Le second est économique et commercial. Il est clair que l'impact de ces mesures sur les entreprises européennes du secteur énergétique, et en particulier gazier, sera négatif. La guerre commerciale fait rage dans ce domaine.
Cette situation pose le problème de la portée extraterritoriale des règles américaines, qui coûtent près de 20 milliards de dollars de pénalités aux entreprises européennes, selon le rapport de Pierre Lellouche et de Karine Berger sur ce sujet.
Notre propre commission des affaires européennes, au Sénat,…
M. le président. Je vous demande de conclure.
M. Yves Pozzo di Borgo. Déjà ?…
(Sourires.)
Madame la ministre, comment allez-vous accompagner la sainte et juste colère de M. Juncker, lequel, furieux de cette situation, réunit demain les commissaires européens ?
(Applaudissements sur les travées du groupe Union Centriste.)
Mme Nathalie Loiseau, ministre auprès du ministre de l'Europe et des affaires étrangères, chargée des affaires européennes.
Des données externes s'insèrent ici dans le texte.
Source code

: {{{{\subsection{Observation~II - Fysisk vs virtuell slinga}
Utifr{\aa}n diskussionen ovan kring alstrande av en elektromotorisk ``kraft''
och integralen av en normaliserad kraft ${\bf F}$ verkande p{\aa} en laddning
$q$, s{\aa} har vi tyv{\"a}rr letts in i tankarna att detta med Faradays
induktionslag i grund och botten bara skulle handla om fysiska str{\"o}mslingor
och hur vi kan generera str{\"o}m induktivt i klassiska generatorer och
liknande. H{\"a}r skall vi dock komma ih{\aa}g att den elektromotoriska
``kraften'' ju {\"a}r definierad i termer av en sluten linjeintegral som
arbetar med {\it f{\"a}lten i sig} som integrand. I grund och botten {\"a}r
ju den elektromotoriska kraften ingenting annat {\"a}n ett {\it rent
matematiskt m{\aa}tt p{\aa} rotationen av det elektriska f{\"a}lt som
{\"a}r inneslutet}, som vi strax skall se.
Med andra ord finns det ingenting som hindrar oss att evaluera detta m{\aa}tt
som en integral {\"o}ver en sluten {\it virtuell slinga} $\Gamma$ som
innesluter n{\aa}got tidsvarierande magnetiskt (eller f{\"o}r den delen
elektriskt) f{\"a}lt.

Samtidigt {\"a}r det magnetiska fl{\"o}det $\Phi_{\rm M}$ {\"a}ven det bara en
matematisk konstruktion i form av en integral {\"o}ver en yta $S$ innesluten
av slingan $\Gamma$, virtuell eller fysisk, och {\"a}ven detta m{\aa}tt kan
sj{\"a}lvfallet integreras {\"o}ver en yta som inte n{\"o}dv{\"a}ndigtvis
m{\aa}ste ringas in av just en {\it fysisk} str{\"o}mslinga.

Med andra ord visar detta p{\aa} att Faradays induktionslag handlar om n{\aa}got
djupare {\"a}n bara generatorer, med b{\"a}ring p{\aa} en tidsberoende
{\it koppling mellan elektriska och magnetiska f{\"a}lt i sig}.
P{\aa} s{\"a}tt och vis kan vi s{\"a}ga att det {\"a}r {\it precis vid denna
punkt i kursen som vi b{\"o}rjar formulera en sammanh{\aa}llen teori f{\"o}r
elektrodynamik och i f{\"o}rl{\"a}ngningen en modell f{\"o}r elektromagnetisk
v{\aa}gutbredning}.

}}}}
Monsieur le président, mesdames, messieurs les sénateurs, monsieur le sénateur Yves Pozzo di Borgo, comme vous l'avez indiqué, le président Trump s'apprête à promulguer le projet de loi adopté largement par le Congrès américain portant de nouvelles sanctions contre la Russie, l'Iran et la Corée du Nord.
Le recours à des sanctions est un outil de politique étrangère auquel nous ne sommes pas hostiles. Le Conseil de sécurité des Nations unies y a recours, l'Union européenne également. En règle générale, nous examinons les régimes de sanctions en concertation avec nos partenaires, en particulier au sein du G7.
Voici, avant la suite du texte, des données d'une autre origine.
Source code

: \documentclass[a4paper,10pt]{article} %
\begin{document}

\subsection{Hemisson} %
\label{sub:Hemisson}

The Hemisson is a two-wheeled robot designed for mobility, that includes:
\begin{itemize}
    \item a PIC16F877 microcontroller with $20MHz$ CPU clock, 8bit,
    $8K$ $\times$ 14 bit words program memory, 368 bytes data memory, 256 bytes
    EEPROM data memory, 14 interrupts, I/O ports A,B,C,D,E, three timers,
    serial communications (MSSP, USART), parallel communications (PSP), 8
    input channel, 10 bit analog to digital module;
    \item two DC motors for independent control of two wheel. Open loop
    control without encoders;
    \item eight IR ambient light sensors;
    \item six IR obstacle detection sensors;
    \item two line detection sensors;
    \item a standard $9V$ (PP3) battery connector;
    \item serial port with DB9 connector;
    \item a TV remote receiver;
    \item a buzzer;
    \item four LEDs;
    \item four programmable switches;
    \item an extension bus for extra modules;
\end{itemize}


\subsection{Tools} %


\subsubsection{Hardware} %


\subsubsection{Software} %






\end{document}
Vous soulignez très justement le caractère spécifique du projet de loi en question, singulièrement sa dimension extraterritoriale. Il rend possible de sanctionner des individus et des entreprises non américaines, notamment européennes, en fonction de leurs activités sans lien avec les États-Unis.
Vous avez justement mentionné le rapport de l'Assemblée nationale, préparé par M. Lellouche et Mme Berger. Je pourrais ajouter le rapport de M. Philippe Bonnecarrère, remis au nom de la Haute Assemblée. Dans les deux cas, les auteurs soulignent les difficultés posées par les sanctions extraterritoriales et ouvrent des pistes.
Nous avons publiquement indiqué le caractère illicite, au regard du droit international, de ces sanctions extraterritoriales.
Nous nous concertons d'abord avec l'administration américaine. Pour marquer notre préoccupation, Jean-Yves le Drian a ainsi effectué une démarche auprès de Rex Tillerson. Ce dernier a indiqué qu'il allait se concerter avec les alliés des États-Unis sur ce régime de sanctions.
Plus largement, nous nous concertons avec nos partenaires de l'Union européenne. Nous disposons d'outils : des mesures commerciales, des démarches diplomatiques, sans oublier le règlement de 1996, adopté à la suite de la législation Helms-Burton,…
M. le président. Il faut conclure !
Mme Nathalie Loiseau, ministre. … lequel permet de prendre des mesures de protection en matière de sanctions.
Nous sommes donc mobilisés et nous soutenons les déclarations et la volonté d'action du président Juncker.